Tuesday will bring the S&P Case-Shiller Home Price Index, which measures the price of homes in 20 metropolitan U.S. areas, as well as data on new home sales.
Home prices surged in many areas of the U.S. in the second half of 2013 as mortgage rates tumbled and the housing market recovered from the deep hole following the 2008 financial crisis. Prices are now leveling off a bit from last year’s surge and next week’s S&P Case-Shiller Index is expected to reflect that moderation.
New home sales are also expected to tick higher based on an increase in inventory.
Investors will also get a good look at consumer data next week: a report on consumer confidence is out Tuesday, data on personal income and outlays is due Thursday and on Friday the Thomson Reuters/University of Michigan’s consumer sentiment survey is out.

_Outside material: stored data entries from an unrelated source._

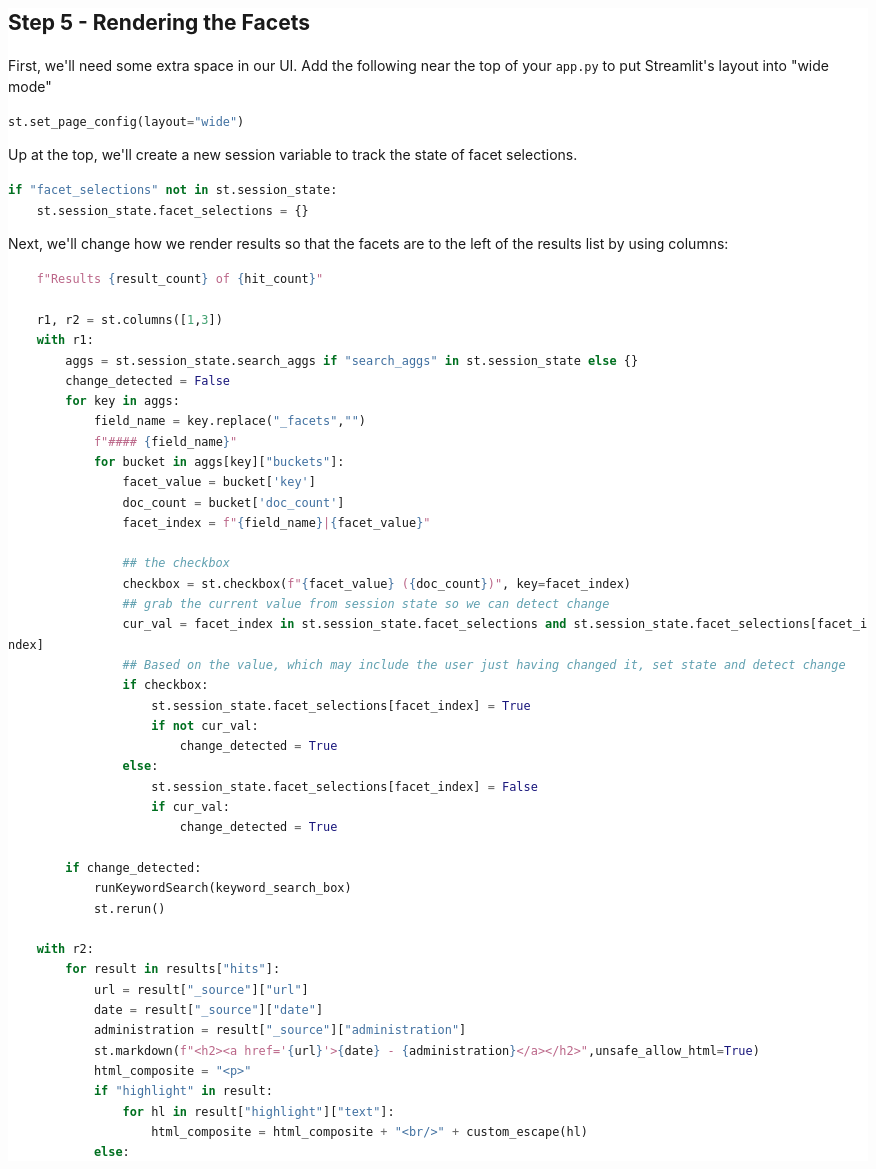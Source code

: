 ## Step 5 - Rendering the Facets

First, we'll need some extra space in our UI.  Add the following near the top of your ```app.py``` to put Streamlit's layout into "wide mode"

```python
st.set_page_config(layout="wide")
```

Up at the top, we'll create a new session variable to track the state of facet selections.

```python
if "facet_selections" not in st.session_state:
    st.session_state.facet_selections = {}
```


Next, we'll change how we render results so that the facets are to the left of the results list by using columns:

```python
    f"Results {result_count} of {hit_count}"

    r1, r2 = st.columns([1,3])
    with r1:
        aggs = st.session_state.search_aggs if "search_aggs" in st.session_state else {}
        change_detected = False
        for key in aggs:
            field_name = key.replace("_facets","")
            f"#### {field_name}"
            for bucket in aggs[key]["buckets"]:
                facet_value = bucket['key']
                doc_count = bucket['doc_count']
                facet_index = f"{field_name}|{facet_value}"
                
                ## the checkbox
                checkbox = st.checkbox(f"{facet_value} ({doc_count})", key=facet_index)
                ## grab the current value from session state so we can detect change
                cur_val = facet_index in st.session_state.facet_selections and st.session_state.facet_selections[facet_index] 
                ## Based on the value, which may include the user just having changed it, set state and detect change
                if checkbox:
                    st.session_state.facet_selections[facet_index] = True
                    if not cur_val:
                        change_detected = True
                else:
                    st.session_state.facet_selections[facet_index] = False
                    if cur_val:
                        change_detected = True

        if change_detected:            
            runKeywordSearch(keyword_search_box)
            st.rerun()

    with r2:
        for result in results["hits"]:
            url = result["_source"]["url"]
            date = result["_source"]["date"]
            administration = result["_source"]["administration"]
            st.markdown(f"<h2><a href='{url}'>{date} - {administration}</a></h2>",unsafe_allow_html=True)
            html_composite = "<p>"
            if "highlight" in result:
                for hl in result["highlight"]["text"]:
                    html_composite = html_composite + "<br/>" + custom_escape(hl)
            else:
```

Consumer sentiment is expected to have declined somewhat last month with the drop blamed on mixed data from labor markets. While the number of jobs created each month has increased to an average of about 200,000 over the past year, and the unemployment rate is at its lowest in five years, hourly wages and hours worked per week have been nearly stagnant. Which means that people who are working aren’t making more money and don’t have more money to spend. That proves a drag on consumer sentiment and spending.
Also being closely watched next week is the final estimate for first quarter GDP, due out Wednesday, and it’s expected to be worse than earlier estimates, showing that the economy contracted 2% during the first three months of 2014 rather than an earlier reading of a 1% contraction.